What the exercise asks ▸ Read through the lines below and copy the ones holding the string "resources".

[Collection entries]
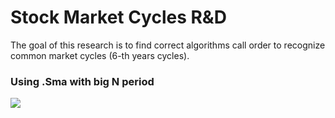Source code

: 
# Stock Market Cycles R&D

The goal of this research is to find correct algorithms call order to recognize common market cycles (6-th years cycles).

### Using .Sma with big N period

![](https://github.com/sidorovis/stsc/wiki/images/r_and_d/issues_58/sma_on_spy_with_different_N.png)


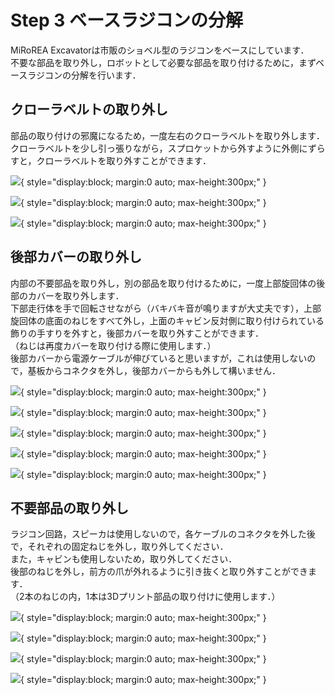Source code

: # Step 3 ベースラジコンの分解

MiRoREA Excavatorは市販のショベル型のラジコンをベースにしています．  
不要な部品を取り外し，ロボットとして必要な部品を取り付けるために，まずベースラジコンの分解を行います．  


## クローラベルトの取り外し

部品の取り付けの邪魔になるため，一度左右のクローラベルトを取り外します．  
クローラベルトを少し引っ張りながら，スプロケットから外すように外側にずらすと，クローラベルトを取り外すことができます．

![](../images/disassem_belt1.jpg){ style="display:block; margin:0 auto; max-height:300px;" }

![](../images/disassem_belt2.jpg){ style="display:block; margin:0 auto; max-height:300px;" } 

![](../images/disassem_belt3.jpg){ style="display:block; margin:0 auto; max-height:300px;" }


## 後部カバーの取り外し

内部の不要部品を取り外し，別の部品を取り付けるために，一度上部旋回体の後部のカバーを取り外します．  
下部走行体を手で回転させながら（バキバキ音が鳴りますが大丈夫です），上部旋回体の底面のねじをすべて外し，上面のキャビン反対側に取り付けられている飾りの手すりを外すと，後部カバーを取り外すことができます．  
（ねじは再度カバーを取り付ける際に使用します．）  
後部カバーから電源ケーブルが伸びていると思いますが，これは使用しないので，基板からコネクタを外し，後部カバーからも外して構いません．    

![](../images/disassem_cover1.jpg){ style="display:block; margin:0 auto; max-height:300px;" }

![](../images/disassem_cover2.jpg){ style="display:block; margin:0 auto; max-height:300px;" } 

![](../images/disassem_cover3.jpg){ style="display:block; margin:0 auto; max-height:300px;" }

![](../images/disassem_cover4.jpg){ style="display:block; margin:0 auto; max-height:300px;" }

![](../images/disassem_cover5.jpg){ style="display:block; margin:0 auto; max-height:300px;" } 


## 不要部品の取り外し

ラジコン回路，スピーカは使用しないので，各ケーブルのコネクタを外した後で，それぞれの固定ねじを外し，取り外してください．  
また，キャビンも使用しないため，取り外してください．  
後部のねじを外し，前方の爪が外れるように引き抜くと取り外すことができます．  
（2本のねじの内，1本は3Dプリント部品の取り付けに使用します．）

![](../images/disassem_circuit1.jpg){ style="display:block; margin:0 auto; max-height:300px;" }

![](../images/disassem_circuit2.jpg){ style="display:block; margin:0 auto; max-height:300px;" } 

![](../images/disassem_circuit3.jpg){ style="display:block; margin:0 auto; max-height:300px;" }

![](../images/disassem_cabin.jpg){ style="display:block; margin:0 auto; max-height:300px;" }
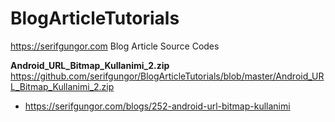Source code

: # BlogArticleTutorials
https://serifgungor.com Blog Article Source Codes

**Android_URL_Bitmap_Kullanimi_2.zip** https://github.com/serifgungor/BlogArticleTutorials/blob/master/Android_URL_Bitmap_Kullanimi_2.zip 
- https://serifgungor.com/blogs/252-android-url-bitmap-kullanimi
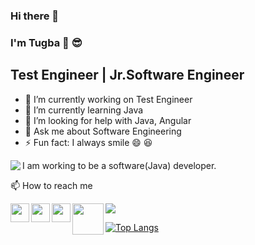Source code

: ### Hi there  👋

<!--
**tugbayavuzz/tugbayavuzz** is a ✨ _special_ ✨ repository because its `README.md` (this file) appears on your GitHub profile.

Here are some ideas to get you started:-->

###  I'm Tugba :raising_hand: :sunglasses:

## Test Engineer | Jr.Software Engineer

- 🔭 I’m currently working on Test Engineer
- 🌱 I’m currently learning Java
- 🤔 I’m looking for help with Java, Angular
- 💬 Ask me about Software Engineering
- ⚡ Fun fact: I always smile 😄 :laughing:




I am  working to be a software(Java) developer.
<img src="https://media.giphy.com/media/L1R1tvI9svkIWwpVYr/giphy.gif" align=left>

📫 How to reach me

[<img src="https://seeklogo.com/images/L/linkedin-icon-logo-FBADE03110-seeklogo.com.png" width="30" align=left>](https://www.linkedin.com/in/tugbayavuzz/)

[<img src="https://seeklogo.com/images/T/twitter-logo-7249D46199-seeklogo.com.png" width="30" align=left>](https://twitter.com/tugbayavuzdev)

[<img src="https://cdn.iconscout.com/icon/free/png-64/hackerrank-3521478-2944922.png" width="30" align=left>](https://www.hackerrank.com/tugbayavuz?hr_r=1)

[<img src="https://uploads-ssl.webflow.com/6097e0eca1e87557da031fef/609859a191abe5d64b17fed3_Patika%20logo-p-500.png" width="50" align=left>](https://app.patika.dev/tugbayavuzz)

 
<img src="https://github-readme-stats.vercel.app/api?username=tugbayavuzz&&show_icons=true&title_color=BA55D3&icon_color=E0B0FF&text_color=daf7dc&bg_color=151515">

[![Top Langs](https://github-readme-stats.vercel.app/api/top-langs/?username=tugbayavuzz&layout=compact)](https://github.com/tugbayavuzz/github-readme-stats)

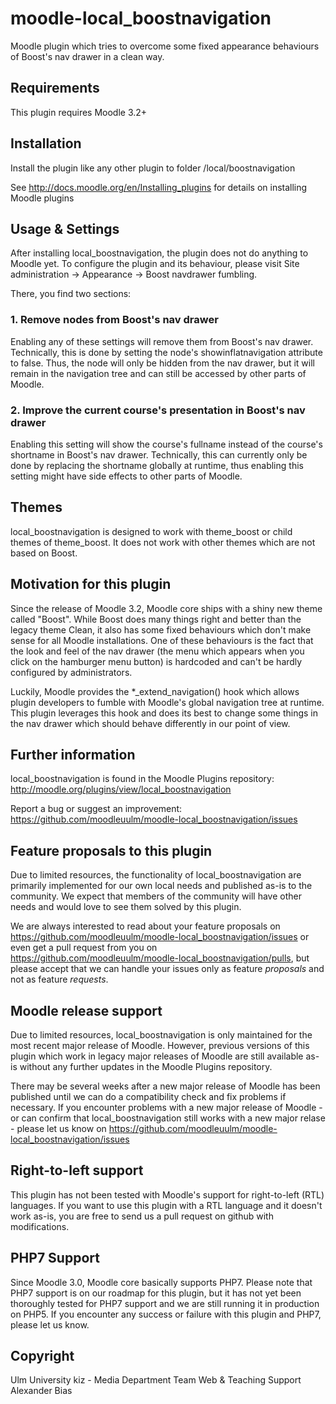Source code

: moodle-local_boostnavigation
============================

Moodle plugin which tries to overcome some fixed appearance behaviours of Boost's nav drawer in a clean way.


Requirements
------------

This plugin requires Moodle 3.2+


Installation
------------

Install the plugin like any other plugin to folder
/local/boostnavigation

See http://docs.moodle.org/en/Installing_plugins for details on installing Moodle plugins


Usage & Settings
----------------

After installing local_boostnavigation, the plugin does not do anything to Moodle yet.
To configure the plugin and its behaviour, please visit Site administration -> Appearance -> Boost navdrawer fumbling.

There, you find two sections:

### 1. Remove nodes from Boost's nav drawer

Enabling any of these settings will remove them from Boost's nav drawer. Technically, this is done by setting the node's showinflatnavigation attribute to false. Thus, the node will only be hidden from the nav drawer, but it will remain in the navigation tree and can still be accessed by other parts of Moodle.

### 2. Improve the current course's presentation in Boost's nav drawer

Enabling this setting will show the course's fullname instead of the course's shortname in Boost's nav drawer. Technically, this can currently only be done by replacing the shortname globally at runtime, thus enabling this setting might have side effects to other parts of Moodle.


Themes
------

local_boostnavigation is designed to work with theme_boost or child themes of theme_boost.
It does not work with other themes which are not based on Boost.


Motivation for this plugin
--------------------------

Since the release of Moodle 3.2, Moodle core ships with a shiny new theme called "Boost". While Boost does many things right and better than the legacy theme Clean, it also has some fixed behaviours which don't make sense for all Moodle installations. One of these behaviours is the fact that the look and feel of the nav drawer (the menu which appears when you click on the hamburger menu button) is hardcoded and can't be hardly configured by administrators.

Luckily, Moodle provides the *_extend_navigation() hook which allows plugin developers to fumble with Moodle's global navigation tree at runtime. This plugin leverages this hook and does its best to change some things in the nav drawer which should behave differently in our point of view.


Further information
-------------------

local_boostnavigation is found in the Moodle Plugins repository: http://moodle.org/plugins/view/local_boostnavigation

Report a bug or suggest an improvement: https://github.com/moodleuulm/moodle-local_boostnavigation/issues


Feature proposals to this plugin
--------------------------------

Due to limited resources, the functionality of local_boostnavigation are primarily implemented for our own local needs and published as-is to the community. We expect that members of the community will have other needs and would love to see them solved by this plugin.

We are always interested to read about your feature proposals on https://github.com/moodleuulm/moodle-local_boostnavigation/issues or even get a pull request from you on https://github.com/moodleuulm/moodle-local_boostnavigation/pulls, but please accept that we can handle your issues only as feature _proposals_ and not as feature _requests_.


Moodle release support
----------------------

Due to limited resources, local_boostnavigation is only maintained for the most recent major release of Moodle. However, previous versions of this plugin which work in legacy major releases of Moodle are still available as-is without any further updates in the Moodle Plugins repository.

There may be several weeks after a new major release of Moodle has been published until we can do a compatibility check and fix problems if necessary. If you encounter problems with a new major release of Moodle - or can confirm that local_boostnavigation still works with a new major relase - please let us know on https://github.com/moodleuulm/moodle-local_boostnavigation/issues


Right-to-left support
---------------------

This plugin has not been tested with Moodle's support for right-to-left (RTL) languages.
If you want to use this plugin with a RTL language and it doesn't work as-is, you are free to send us a pull request on
github with modifications.


PHP7 Support
------------

Since Moodle 3.0, Moodle core basically supports PHP7.
Please note that PHP7 support is on our roadmap for this plugin, but it has not yet been thoroughly tested for PHP7 support and we are still running it in production on PHP5.
If you encounter any success or failure with this plugin and PHP7, please let us know.


Copyright
---------

Ulm University
kiz - Media Department
Team Web & Teaching Support
Alexander Bias
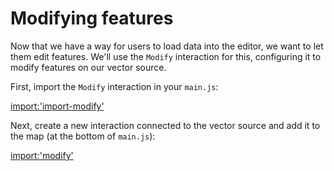 # Modifying features

Now that we have a way for users to load data into the editor, we want to let them edit features.  We'll use the `Modify` interaction for this, configuring it to modify features on our vector source.

First, import the `Modify` interaction in your `main.js`:

[import:'import-modify'](../../../src/en/examples/vector/modify.js)

Next, create a new interaction connected to the vector source and add it to the map (at the bottom of `main.js`):

[import:'modify'](../../../src/en/examples/vector/modify.js)
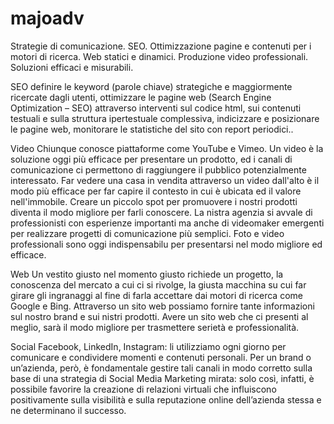 # majoadv
Strategie di comunicazione. SEO. Ottimizzazione pagine e contenuti per i motori di ricerca. Web statici e dinamici. Produzione video professionali. Soluzioni efficaci e misurabili.

SEO
definire le keyword (parole chiave) strategiche e maggiormente ricercate dagli utenti, ottimizzare le pagine web (Search Engine Optimization – SEO) attraverso interventi sul codice html, sui contenuti testuali e sulla struttura ipertestuale complessiva, indicizzare e posizionare le pagine web, monitorare le statistiche del sito con report periodici..

Video
Chiunque conosce piattaforme come YouTube e Vimeo. Un video è la soluzione oggi più efficace per presentare un prodotto, ed i canali di comunicazione ci permettono di raggiungere il pubblico potenzialmente interessato. Far vedere una casa in vendita attraverso un video dall'alto è il modo più efficace per far capire il contesto in cui è ubicata ed il valore nell'immobile. Creare un piccolo spot per promuovere i nostri prodotti diventa il modo migliore per farli conoscere. La nistra agenzia si avvale di professionisti con esperienze importanti ma anche di videomaker emergenti per realizzare progetti di comunicazione più semplici. Foto e video professionali sono oggi indispensabilu per presentarsi nel modo migliore ed efficace.

Web
Un vestito giusto nel momento giusto richiede un progetto, la conoscenza del mercato a cui ci si rivolge, la giusta macchina su cui far girare gli ingranaggi al fine di farla accettare dai motori di ricerca come Google e Bing. Attraverso un sito web possiamo fornire tante informazioni sul nostro brand e sui nistri prodotti. Avere un sito web che ci presenti al meglio, sarà il modo migliore per trasmettere serietà e professionalità.

Social
Facebook, LinkedIn, Instagram: li utilizziamo ogni giorno per comunicare e condividere momenti e contenuti personali. Per un brand o un’azienda, però, è fondamentale gestire tali canali in modo corretto sulla base di una strategia di Social Media Marketing mirata: solo così, infatti, è possibile favorire la creazione di relazioni virtuali che influiscono positivamente sulla visibilità e sulla reputazione online dell’azienda stessa e ne determinano il successo.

Result ▸
Due to limited resources, the functionality of local_boostnavigation are primarily implemented for our own local needs and published as-is to the community. We expect that members of the community will have other needs and would love to see them solved by this plugin.
Due to limited resources, local_boostnavigation is only maintained for the most recent major release of Moodle. However, previous versions of this plugin which work in legacy major releases of Moodle are still available as-is without any further updates in the Moodle Plugins repository.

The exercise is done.